FFmpeg sampling caps output frames from the requested/actual cloud chunk duration. This prevents malformed or irregular Hik MP4 timestamps from making the `fps=1` filter duplicate tens of thousands of frames for a 10-minute chunk.
Cloud `--dry-run` stops at download-address planning: it requests addresses and writes `hik_cloud_download_manifest.jsonl`, but does not download video files, run ffprobe, sample frames, infer, or aggregate.
## Error Handling
- Missing token: fail fast with a clear config error in `hik_cloud` mode.
- Invalid range: fail fast if `end <= begin`.
- API code 80438027: record `no_recording`, continue.
- Other API non-zero code: record `address_failed`, continue other chunks.
- Download HTTP/IO failure: record `download_failed`, continue other chunks.
- Existing downloaded file with manifest status `downloaded`: skip on resume.
## Testing
Use TDD with standard-library mocks:
- config parser loads `devices` as list of dicts.
- time parser accepts date-time strings and epoch integers.

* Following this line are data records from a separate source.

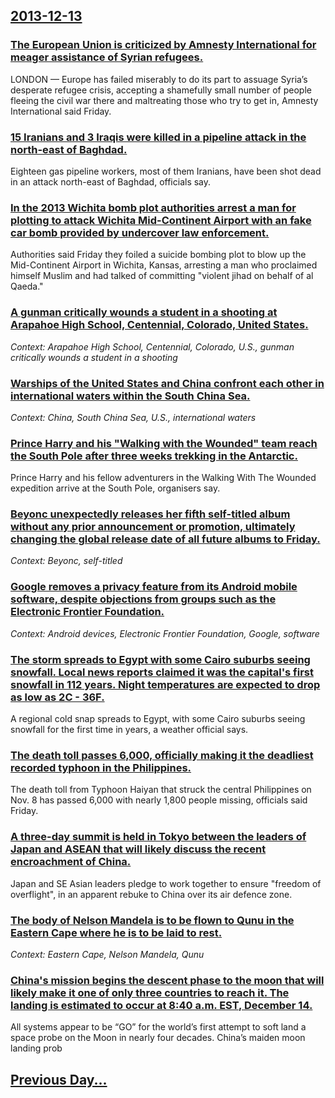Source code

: ## [2013-12-13](/news/2013/12/13/index.md)

### [The European Union is criticized by Amnesty International for meager assistance of Syrian refugees. ](/news/2013/12/13/the-european-union-is-criticized-by-amnesty-international-for-meager-assistance-of-syrian-refugees.md)
LONDON — Europe has failed miserably to do its part to assuage Syria’s desperate refugee crisis, accepting a shamefully small number of people fleeing the civil war there and maltreating those who try to get in, Amnesty International said Friday.

### [15 Iranians and 3 Iraqis were killed in a pipeline attack in the north-east of Baghdad. ](/news/2013/12/13/15-iranians-and-3-iraqis-were-killed-in-a-pipeline-attack-in-the-north-east-of-baghdad.md)
Eighteen gas pipeline workers, most of them Iranians, have been shot dead in an attack north-east of Baghdad, officials say.

### [In the 2013 Wichita bomb plot authorities arrest a man for plotting to attack Wichita Mid-Continent Airport with an fake car bomb provided by undercover law enforcement. ](/news/2013/12/13/in-the-2013-wichita-bomb-plot-authorities-arrest-a-man-for-plotting-to-attack-wichita-mid-continent-airport-with-an-fake-car-bomb-provided-b.md)
Authorities said Friday they foiled a suicide bombing plot to blow up the Mid-Continent Airport in Wichita, Kansas, arresting a man who proclaimed himself Muslim and had talked of committing &quot;violent jihad on behalf of al Qaeda.&quot;

### [A gunman critically wounds a student in a shooting at Arapahoe High School, Centennial, Colorado, United States. ](/news/2013/12/13/a-gunman-critically-wounds-a-student-in-a-shooting-at-arapahoe-high-school-centennial-colorado-united-states.md)
_Context: Arapahoe High School, Centennial, Colorado, U.S., gunman critically wounds a student in a shooting_

### [Warships of the United States and China confront each other in international waters within the South China Sea. ](/news/2013/12/13/warships-of-the-united-states-and-china-confront-each-other-in-international-waters-within-the-south-china-sea.md)
_Context: China, South China Sea, U.S., international waters_

### [Prince Harry and his "Walking with the Wounded" team reach the South Pole after three weeks trekking in the Antarctic. ](/news/2013/12/13/prince-harry-and-his-walking-with-the-wounded-team-reach-the-south-pole-after-three-weeks-trekking-in-the-antarctic.md)
Prince Harry and his fellow adventurers in the Walking With The Wounded expedition arrive at the South Pole, organisers say.

### [Beyonc unexpectedly releases her fifth self-titled album without any prior announcement or promotion, ultimately changing the global release date of all future albums to Friday.](/news/2013/12/13/beyonce-unexpectedly-releases-her-fifth-self-titled-album-without-any-prior-announcement-or-promotion-ultimately-changing-the-global-releas.md)
_Context: Beyonc, self-titled_

### [Google removes a privacy feature from its Android mobile software, despite objections from groups such as the Electronic Frontier Foundation. ](/news/2013/12/13/google-removes-a-privacy-feature-from-its-android-mobile-software-despite-objections-from-groups-such-as-the-electronic-frontier-foundation.md)
_Context: Android devices, Electronic Frontier Foundation, Google, software_

### [The storm spreads to Egypt with some Cairo suburbs seeing snowfall. Local news reports claimed it was the capital's first snowfall in 112 years. Night temperatures are expected to drop as low as 2C - 36F. ](/news/2013/12/13/the-storm-spreads-to-egypt-with-some-cairo-suburbs-seeing-snowfall-local-news-reports-claimed-it-was-the-capital-s-first-snowfall-in-112-ye.md)
A regional cold snap spreads to Egypt, with some Cairo suburbs seeing snowfall for the first time in years, a weather official says.

### [The death toll passes 6,000, officially making it the deadliest recorded typhoon in the Philippines. ](/news/2013/12/13/the-death-toll-passes-6-000-officially-making-it-the-deadliest-recorded-typhoon-in-the-philippines.md)
The death toll from Typhoon Haiyan that struck the central Philippines on Nov. 8 has passed 6,000 with nearly 1,800 people missing, officials said Friday.

### [A three-day summit is held in Tokyo between the leaders of Japan and ASEAN that will likely discuss the recent encroachment of China. ](/news/2013/12/13/a-three-day-summit-is-held-in-tokyo-between-the-leaders-of-japan-and-asean-that-will-likely-discuss-the-recent-encroachment-of-china.md)
Japan and SE Asian leaders pledge to work together to ensure &quot;freedom of overflight&quot;, in an apparent rebuke to China over its air defence zone.

### [The body of Nelson Mandela is to be flown to Qunu in the Eastern Cape where he is to be laid to rest. ](/news/2013/12/13/the-body-of-nelson-mandela-is-to-be-flown-to-qunu-in-the-eastern-cape-where-he-is-to-be-laid-to-rest.md)
_Context: Eastern Cape, Nelson Mandela, Qunu_

### [China's mission begins the descent phase to the moon that will likely make it one of only three countries to reach it. The landing is estimated to occur at 8:40 a.m. EST, December 14. ](/news/2013/12/13/china-s-mission-begins-the-descent-phase-to-the-moon-that-will-likely-make-it-one-of-only-three-countries-to-reach-it-the-landing-is-estima.md)
All systems appear to be “GO” for the world’s first attempt to soft land a space probe on the Moon in nearly four decades. China’s maiden moon landing prob

## [Previous Day...](/news/2013/12/12/index.md)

- splitter produces max-3600-second chunks.
- API client builds correct URL, body, bearer header, and parses success/failure.
- downloader writes bytes and manifest without persisting token.
- CLI cloud mode uses downloaded files and keeps local mode unchanged.
Real Hik API smoke uses the sensitive `access_token.md` file provided by the user on the remote test environment. Do not copy values from that file into docs, tests, logs, or final responses.